* [EXERCISE OBJECTIVE]
Look below for the line containing "[PCF 2.4 staging"; from there through the line containing "Platform 2.7 staging", both lines included, please set down each line exactly and nothing else.

--- MATERIAL FOR THIS TASK Enclosed Below ---

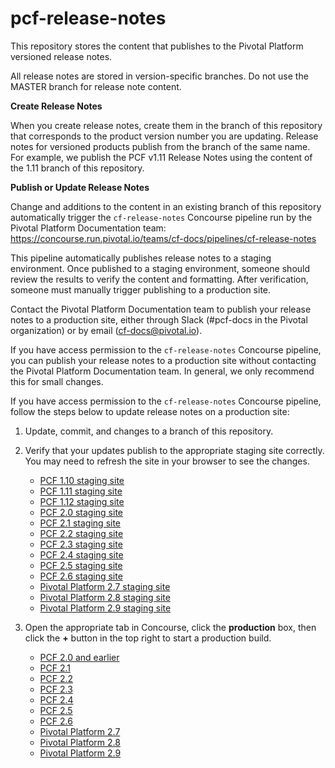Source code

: pcf-release-notes
===========

This repository stores the content that publishes to the Pivotal Platform versioned release notes.

All release notes are stored in version-specific branches. Do not use the MASTER branch for release note content.

**Create Release Notes**

When you create release notes, create them in the branch of this repository that corresponds to the product version number
you are updating. Release notes for versioned products publish from the branch of the same name.
For example, we publish the PCF v1.11 Release Notes using the content of the 1.11 branch of this repository.

**Publish or Update Release Notes**

Change and additions to the content in an existing branch of this repository automatically trigger the `cf-release-notes`
Concourse pipeline run by the Pivotal Platform Documentation team:
https://concourse.run.pivotal.io/teams/cf-docs/pipelines/cf-release-notes

This pipeline automatically publishes release notes to a staging environment. Once published to a staging environment,
someone should review the results to verify the content and formatting. After verification, someone must manually trigger
publishing to a production site.

Contact the Pivotal Platform Documentation team to publish your release notes to a production site, either through Slack (#pcf-docs in the Pivotal organization) or by email (cf-docs@pivotal.io).

If you have access permission to the `cf-release-notes` Concourse pipeline, you can publish your release notes to a
production site without contacting the Pivotal Platform Documentation team. In general, we only recommend this for small changes.

If you have access permission to the `cf-release-notes` Concourse pipeline, follow the steps below to update release notes on a production site:

1. Update, commit, and changes to a branch of this repository.

2. Verify that your updates publish to the appropriate staging site correctly. You may need to refresh the site in your browser to see the changes.

    * [PCF 1.10 staging site](https://docs-pcf-staging.cfapps.io/pivotalcf/1-10/pcf-release-notes/index.html)
    * [PCF 1.11 staging site](https://docs-pcf-staging.cfapps.io/pivotalcf/1-11/pcf-release-notes/index.html)
    * [PCF 1.12 staging site](https://docs-pcf-staging.cfapps.io/pivotalcf/1-12/pcf-release-notes/index.html)
    * [PCF 2.0 staging site](https://docs-pcf-staging.cfapps.io/pivotalcf/2-0/pcf-release-notes/index.html)
    * [PCF 2.1 staging site](https://docs-pcf-staging.cfapps.io/pivotalcf/2-1/pcf-release-notes/index.html)
    * [PCF 2.2 staging site](https://docs-pcf-staging.cfapps.io/pivotalcf/2-2/pcf-release-notes/index.html)
    * [PCF 2.3 staging site](https://docs-pcf-staging.cfapps.io/pivotalcf/2-3/pcf-release-notes/index.html)
    * [PCF 2.4 staging site](https://docs-pcf-staging.cfapps.io/pivotalcf/2-4/pcf-release-notes/index.html)
    * [PCF 2.5 staging site](https://docs-pcf-staging.cfapps.io/pivotalcf/2-5/pcf-release-notes/index.html)
    * [PCF 2.6 staging site](https://docs-pcf-staging.cfapps.io/pivotalcf/2-6/pcf-release-notes/index.html)
    * [Pivotal Platform 2.7 staging site](https://docs-pcf-staging.cfapps.io/platform/2-7/pcf-release-notes/index.html)
    * [Pivotal Platform 2.8 staging site](https://docs-pcf-staging.cfapps.io/platform/2-8/pcf-release-notes/index.html)
    * [Pivotal Platform 2.9 staging site](https://docs-pcf-staging.cfapps.io/platform/2-9/pcf-release-notes/index.html)

3. Open the appropriate tab in Concourse, click the **production** box, then click the **+** button in the top right to start a production build.

    * [PCF 2.0 and earlier](https://concourse.run.pivotal.io/teams/cf-docs/pipelines/cf-release-notes?group=archive)
    * [PCF 2.1](https://concourse.run.pivotal.io/teams/cf-docs/pipelines/cf-release-notes?group=pcf-2-1)
    * [PCF 2.2](https://concourse.run.pivotal.io/teams/cf-docs/pipelines/cf-release-notes?group=pcf-2-2)
    * [PCF 2.3](https://concourse.run.pivotal.io/teams/cf-docs/pipelines/cf-release-notes?group=pcf-2-3)
    * [PCF 2.4](https://concourse.run.pivotal.io/teams/cf-docs/pipelines/cf-release-notes?group=pcf-2-4)
    * [PCF 2.5](https://concourse.run.pivotal.io/teams/cf-docs/pipelines/cf-release-notes?group=pcf-2-5)
    * [PCF 2.6](https://concourse.run.pivotal.io/teams/cf-docs/pipelines/cf-release-notes?group=pcf-2-6)
    * [Pivotal Platform 2.7](https://concourse.run.pivotal.io/teams/cf-docs/pipelines/cf-release-notes?group=pcf-2-7)
    * [Pivotal Platform 2.8](https://concourse.run.pivotal.io/teams/cf-docs/pipelines/cf-release-notes?group=pcf-2-8)
    * [Pivotal Platform 2.9](https://concourse.run.pivotal.io/teams/cf-docs/pipelines/cf-release-notes?group=pcf-2-9)
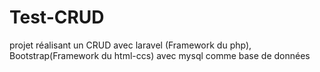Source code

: # Test-CRUD
projet réalisant un CRUD avec laravel (Framework du php), Bootstrap(Framework du html-ccs) avec mysql comme base de données
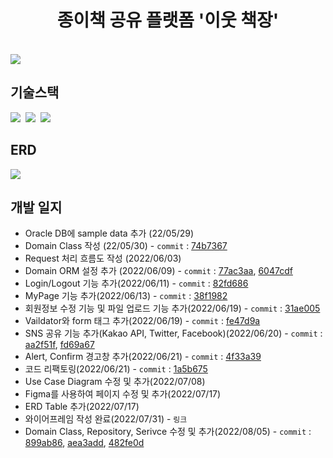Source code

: <h1 align="center">종이책 공유 플랫폼 '이웃 책장'</h1><br>
<img src="https://user-images.githubusercontent.com/72064966/175916293-2b3c29d4-e8dd-4789-bdd8-e000b523a334.PNG">

## 기술스택
<p>
  <img src="https://img.shields.io/badge/-SpringBoot-blue"/>&nbsp
  <img src="https://img.shields.io/badge/-JPA-red"/>&nbsp
  <img src="https://img.shields.io/badge/-Oracle-yellow"/>&nbsp
</p>

## ERD
<img src="https://user-images.githubusercontent.com/72064966/175916742-df00af8e-c8be-4b1e-aa9b-db9d55fe00e1.png">

## 개발 일지
* Oracle DB에 sample data 추가 (22/05/29)
* Domain Class 작성 (22/05/30) - `commit` : [74b7367](https://github.com/EUNDINI/nine_nine_on/commit/74b7367d62cf8fc33b1fa111ebb292a60d35ec27)
* Request 처리 흐름도 작성 (2022/06/03)
* Domain ORM 설정 추가 (2022/06/09) - `commit` : [77ac3aa](https://github.com/EUNDINI/nine_nine_on/pull/22/commits/77ac3aa02b037d6f062daf0c747012585bcd6414), [6047cdf](https://github.com/EUNDINI/nine_nine_on/pull/26/commits/6047cdfe6a2475ddf8001dbfa2ab747725242cfe)
* Login/Logout 기능 추가(2022/06/11) - `commit` : [82fd686](https://github.com/EUNDINI/nine_nine_on/commit/82fd6866fed3c73aecc01ef197d03cfbb433dff9)
* MyPage 기능 추가(2022/06/13) - `commit` : [38f1982](https://github.com/EUNDINI/nine_nine_on/pull/41/commits/38f198206e78774a193f6c7835c7a072afd73422)
* 회원정보 수정 기능 및 파일 업로드 기능 추가(2022/06/19) - `commit` : [31ae005](https://github.com/EUNDINI/nine_nine_on/pull/46/commits/31ae005004c87e28d9ac9bc6de6634624381c85b)
* Vaildator와 form 태그 추가(2022/06/19) - `commit` : [fe47d9a](https://github.com/EUNDINI/nine_nine_on/pull/46/commits/fe47d9a748a52ec4996c816e5f2617125aeac10e)
* SNS 공유 기능 추가(Kakao API, Twitter, Facebook)(2022/06/20) - `commit` : [aa2f51f](https://github.com/EUNDINI/nine_nine_on/pull/49/commits/aa2f51ff8d35f6630aa3f6332193938898d3e486), [fd69a67](https://github.com/EUNDINI/nine_nine_on/pull/50/commits/fd69a675254c5bd7c38f24813d8516f6b88ec4f1) 
* Alert, Confirm 경고창 추가(2022/06/21) - `commit` : [4f33a39](https://github.com/EUNDINI/nine_nine_on/pull/53/commits/4f33a3914dc6874c9c6fef024d329aab25e975b0)
* 코드 리팩토링(2022/06/21) - `commit` : [1a5b675](https://github.com/EUNDINI/nine_nine_on/pull/61/commits/1a5b675c847282db4c227bd752067847d45e113c)
* Use Case Diagram 수정 및 추가(2022/07/08)
* Figma를 사용하여 페이지 수정 및 추가(2022/07/17)
* ERD Table 추가(2022/07/17)
* 와이어프레임 작성 완료(2022/07/31) - `링크`
* Domain Class, Repository, Serivce 수정 및 추가(2022/08/05) - `commit` : [899ab86](https://github.com/EUNDINI/nine_nine_on/commit/899ab86d509ef0a09245e182d35945bc5eb8076d), [aea3add](https://github.com/EUNDINI/nine_nine_on/commit/aea3addad43f9c81a3609d367d2dab8d1a077166), 
[482fe0d](https://github.com/EUNDINI/nine_nine_on/commit/482fe0df5953fce3e845dccdd6aff27d5e56a079)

--- End of Enclosed MATERIAL FOR THIS TASK ---

* [TASK SOLUTION]
    * [PCF 2.4 staging site](https://docs-pcf-staging.cfapps.io/pivotalcf/2-4/pcf-release-notes/index.html)
    * [PCF 2.5 staging site](https://docs-pcf-staging.cfapps.io/pivotalcf/2-5/pcf-release-notes/index.html)
    * [PCF 2.6 staging site](https://docs-pcf-staging.cfapps.io/pivotalcf/2-6/pcf-release-notes/index.html)
    * [Pivotal Platform 2.7 staging site](https://docs-pcf-staging.cfapps.io/platform/2-7/pcf-release-notes/index.html)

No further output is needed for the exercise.